第4話 ぷかぷか孤島と大精霊
今回はちょっと長めです。
夜が明けました。やっぱり昨日の夜は満月で地球よりもかなり大きなお月様がのぼっていました。
『よーーっしゃぁぁぁ! ガラポンだァァ!』
やっぱりガチャとか抽選とかってなんか気分が上がるよね! 前世でもソシャゲは確率が悪くてもガチャで強力なキャラを入手するゲームが好きだった。その名残なのかなぁ。
まぁ、そんなどうでもいいことはこれぐらいにしておこう。俺はスキルを使用した。
『ガラポン』
チリリリリーン! 3等でーす!
3等はなんと!体長が縦横10メートル伸びて、ランダムで施設が設置されます! 施設は設置物とは違うので取り外してしまうともう二度と設置できませんのでご注意を!!
おぉ! 3等ってなかなかの当たりじゃね? それに今までレベルアップでしか伸びなかった体長が一気に10メートルも伸びるのは有難い! でも施設も抽選かい。まぁ、固定じゃないのは3等が何回か出ても大丈夫なようにっていう救済処置だろうな。
ボン! おっ、施設が置かれたのかな。監視カメラで確認してみると確かに俺はかなりでかくなっていた。そしてその10メートルの大半は芝生になっているようだ。

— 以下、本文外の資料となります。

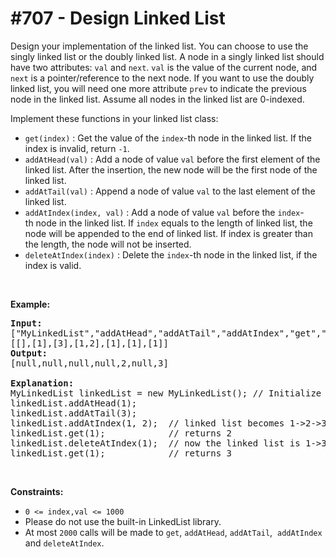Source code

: # \#707 - Design Linked List
<p>Design your&nbsp;implementation of the linked list. You can choose to use the singly linked list or the doubly linked list. A node in a singly&nbsp;linked list should have two attributes: <code>val</code>&nbsp;and <code>next</code>. <code>val</code> is the value of the current node, and <code>next</code>&nbsp;is&nbsp;a&nbsp;pointer/reference to the next node. If you want to use the doubly linked list,&nbsp;you will need&nbsp;one more attribute <code>prev</code> to indicate the previous node in the linked list. Assume all nodes in the linked list are 0-indexed.</p>

<p>Implement these functions in your linked list class:</p>

<ul>
	<li><code>get(index)</code> : Get the value of&nbsp;the <code>index</code>-th&nbsp;node in the linked list. If the index is invalid, return <code>-1</code>.</li>
	<li><code>addAtHead(val)</code> : Add a node of value <code>val</code>&nbsp;before the first element of the linked list. After the insertion, the new node will be the first node of the linked list.</li>
	<li><code>addAtTail(val)</code> : Append a node of value <code>val</code>&nbsp;to the last element of the linked list.</li>
	<li><code>addAtIndex(index, val)</code> : Add a node of value <code>val</code>&nbsp;before the <code>index</code>-th&nbsp;node in the linked list.&nbsp;If <code>index</code>&nbsp;equals&nbsp;to the length of&nbsp;linked list, the node will be appended to the end of linked list. If index is greater than the length, the node will not be inserted.</li>
	<li><code>deleteAtIndex(index)</code> : Delete&nbsp;the <code>index</code>-th&nbsp;node in the linked list, if the index is valid.</li>
</ul>

<p>&nbsp;</p>

<p><strong>Example:</strong></p>

<pre>
<b>Input: </b>
[&quot;MyLinkedList&quot;,&quot;addAtHead&quot;,&quot;addAtTail&quot;,&quot;addAtIndex&quot;,&quot;get&quot;,&quot;deleteAtIndex&quot;,&quot;get&quot;]
[[],[1],[3],[1,2],[1],[1],[1]]
<b>Output: </b> 
[null,null,null,null,2,null,3]

<b>Explanation:</b>
MyLinkedList linkedList = new MyLinkedList(); // Initialize empty LinkedList
linkedList.addAtHead(1);
linkedList.addAtTail(3);
linkedList.addAtIndex(1, 2);  // linked list becomes 1-&gt;2-&gt;3
linkedList.get(1);            // returns 2
linkedList.deleteAtIndex(1);  // now the linked list is 1-&gt;3
linkedList.get(1);&nbsp;&nbsp;&nbsp;         // returns 3
</pre>

<p>&nbsp;</p>
<p><strong>Constraints:</strong></p>

<ul>
	<li><code>0 &lt;= index,val &lt;= 1000</code></li>
	<li>Please do not use the built-in LinkedList library.</li>
	<li>At most <code>2000</code>&nbsp;calls will be made to&nbsp;<code>get</code>,&nbsp;<code>addAtHead</code>,&nbsp;<code>addAtTail</code>,&nbsp; <code>addAtIndex</code> and&nbsp;<code>deleteAtIndex</code>.</li>
</ul>
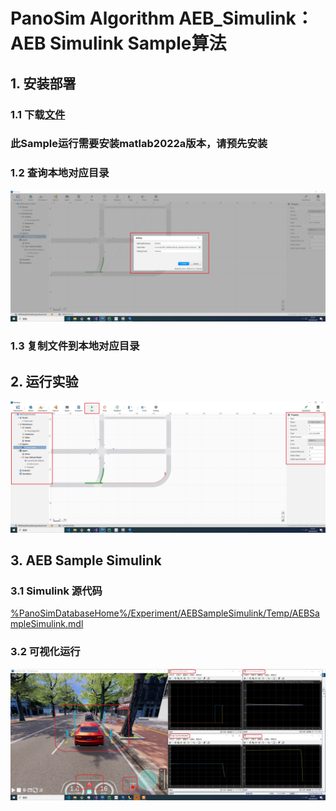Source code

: # PanoSim Algorithm AEB_Simulink：AEB Simulink Sample算法

## 1. 安装部署

### 1.1 下载[文件](https://github.com/liyanlee/PanoSim_How_To/tree/main/Algorithm/AEB/AEB_Simulink/PanoSimDatabase)
### 此Sample运行需要安装matlab2022a版本，请预先安装

### 1.2 查询本地对应目录
![image](docs/images/folder.jpg)

### 1.3 复制文件到本地对应目录

## 2. 运行实验
![image](docs/images/open.jpg)


## 3. AEB Sample Simulink

### 3.1 Simulink 源代码
[%PanoSimDatabaseHome%/Experiment/AEBSampleSimulink/Temp/AEBSampleSimulink.mdl](PanoSimDatabase\Experiment\AEBSampleSimulink\Temp\AEBSampleSimulink.mdl)

### 3.2 可视化运行
![image](docs/images/visualization.jpg)
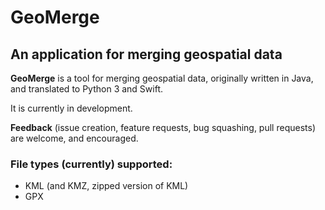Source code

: # GeoMerge
## An application for merging geospatial data

**GeoMerge** is a tool for merging geospatial data, originally written in Java, and translated to Python 3 and Swift. 

It is currently in development. 

**Feedback** (issue creation, feature requests, bug squashing, pull requests) are welcome, and encouraged.

### File types (currently) supported:
- KML (and KMZ, zipped version of KML)
- GPX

砂浜や崖の範囲は変わってない。多分砂浜と崖は範囲が決まっているけど芝生は決まっていないのだろう。こちらとしても崖や砂浜が伸びるよりは芝生の範囲が広まってくれた方がありがたい。
その方が見栄えもいいし、加工もしやすいからね。
そして、肝心の施設はなんだろう。んっ?崖の方になんか出来てるみたいだな。あれかな? そう考え、俺は崖の方に監視カメラを操作する。
うおお!すげぇ!サスペンスで見た事あるぞこの崖! ってぐらい本格的な崖の上には何やらゲートのようなものがあった。俺はそれを鑑定で調べた。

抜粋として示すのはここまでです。